Michael Swords id’ed the skulls later in the day, in reply to the above:
Loren has taken the opportunity to have a little detective enjoyment by figuring out the skulls on the top shelf of the one picture. The big one, as mentioned, is Grover Krantz’ reconstruction of Gigantopithecus.
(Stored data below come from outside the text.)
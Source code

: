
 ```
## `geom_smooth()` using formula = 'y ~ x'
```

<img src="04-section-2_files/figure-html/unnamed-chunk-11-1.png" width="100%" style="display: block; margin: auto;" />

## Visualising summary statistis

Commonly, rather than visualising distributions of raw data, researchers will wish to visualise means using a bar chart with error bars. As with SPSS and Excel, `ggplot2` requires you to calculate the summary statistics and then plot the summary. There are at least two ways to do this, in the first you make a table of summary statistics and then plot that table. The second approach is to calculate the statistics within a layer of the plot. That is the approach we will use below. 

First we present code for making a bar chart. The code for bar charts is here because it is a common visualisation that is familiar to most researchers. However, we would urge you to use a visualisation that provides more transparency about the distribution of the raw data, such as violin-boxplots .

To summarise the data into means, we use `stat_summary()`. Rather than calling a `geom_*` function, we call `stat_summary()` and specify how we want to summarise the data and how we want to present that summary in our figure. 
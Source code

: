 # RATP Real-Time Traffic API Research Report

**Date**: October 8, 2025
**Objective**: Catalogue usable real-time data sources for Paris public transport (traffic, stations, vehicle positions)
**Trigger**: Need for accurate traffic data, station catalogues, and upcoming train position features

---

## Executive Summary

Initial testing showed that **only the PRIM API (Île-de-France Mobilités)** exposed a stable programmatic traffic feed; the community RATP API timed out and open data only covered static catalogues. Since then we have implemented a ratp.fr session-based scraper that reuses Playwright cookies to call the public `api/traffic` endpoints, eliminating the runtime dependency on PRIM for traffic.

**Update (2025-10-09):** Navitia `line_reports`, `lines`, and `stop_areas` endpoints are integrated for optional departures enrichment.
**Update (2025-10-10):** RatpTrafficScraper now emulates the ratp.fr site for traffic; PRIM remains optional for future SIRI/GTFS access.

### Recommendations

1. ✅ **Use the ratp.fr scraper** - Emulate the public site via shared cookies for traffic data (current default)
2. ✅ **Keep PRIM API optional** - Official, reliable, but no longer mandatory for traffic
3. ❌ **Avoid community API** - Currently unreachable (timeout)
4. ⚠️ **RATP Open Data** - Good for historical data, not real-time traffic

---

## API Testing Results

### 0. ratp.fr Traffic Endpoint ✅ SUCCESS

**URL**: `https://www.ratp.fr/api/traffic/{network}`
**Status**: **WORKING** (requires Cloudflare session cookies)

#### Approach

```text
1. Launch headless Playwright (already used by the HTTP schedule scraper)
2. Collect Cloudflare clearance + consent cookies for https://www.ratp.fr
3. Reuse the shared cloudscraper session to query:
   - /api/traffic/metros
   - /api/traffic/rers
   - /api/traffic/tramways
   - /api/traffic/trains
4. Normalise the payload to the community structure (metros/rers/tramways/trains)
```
The others were plastic-like models purchased a very long time ago from Carolina Biological Supply Company [which I used in science lectures at WMU]. They turned out to be great size comparisons for Grover’s Bigfoot candidate.
Here are the skull identifications via Carolina:
1]. next to Gigantopithecus: Homo sapiens sapiens [ourselves], “Cro-Magnon Man” skull reproduction from the Vezere Valley in France.
2]. second from G’s left: Homo sapiens neanderthalensis, “Neanderthal Man”, from La Chapelle-aux-Saints, France.
3]. third from G’s left: Homo sapiens rhodesiensis, “Rhodesian Man”, from Broken Hill, northern Rhodesia.
4]. fourth from G’s left: Homo sapiens steinheimensis, “Steinheim Man”, from Steinheim near Stuttgart, Germany. Sort of a Cro-magnon/ Neanderthal “compromise.”
5]. last from G: Homo erectus pekinensis, “Peking Man”, from Choukoutien, China.